## WHAT YOU NEED TO DO
Find the line containing "The activities described", then output it and every line after it through the end of the listing below, exactly as written.

## PROVIDED RECORDS
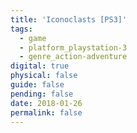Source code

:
 ```yaml
---
title: 'Iconoclasts [PS3]'
tags:
  - game
  - platform_playstation-3
  - genre_action-adventure
digital: true
physical: false
guide: false
pending: false
date: 2018-01-26
permalink: false
---
```

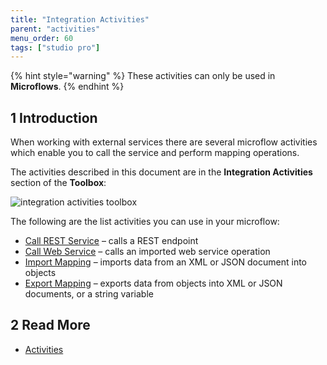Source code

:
 ```yaml
---
title: "Integration Activities"
parent: "activities"
menu_order: 60
tags: ["studio pro"]
---
```

{% hint style="warning" %}
These activities can only be used in **Microflows**.
{% endhint %}

## 1 Introduction

When working with external services there are several microflow activities which enable you to call the service and perform mapping operations.

The activities described in this document are in the **Integration Activities** section of the **Toolbox**:


![integration activities toolbox](attachments/integration-activities/integration-activities-toolbox.png)


The following are the list activities you can use in your microflow:

* [Call REST Service](call-rest-action) – calls a REST endpoint
* [Call Web Service](call-web-service-action) – calls an imported web service operation
* [Import Mapping](import-mapping-action) – imports data from an XML or JSON document into objects
* [Export Mapping](export-mapping-action) – exports data from objects into XML or JSON documents, or a string variable

## 2 Read More

* [Activities](activities)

## SOLUTION FOR THIS EXERCISE
The activities described in this document are in the **Integration Activities** section of the **Toolbox**:


![integration activities toolbox](attachments/integration-activities/integration-activities-toolbox.png)


The following are the list activities you can use in your microflow:

* [Call REST Service](call-rest-action) – calls a REST endpoint
* [Call Web Service](call-web-service-action) – calls an imported web service operation
* [Import Mapping](import-mapping-action) – imports data from an XML or JSON document into objects
* [Export Mapping](export-mapping-action) – exports data from objects into XML or JSON documents, or a string variable

## 2 Read More

* [Activities](activities)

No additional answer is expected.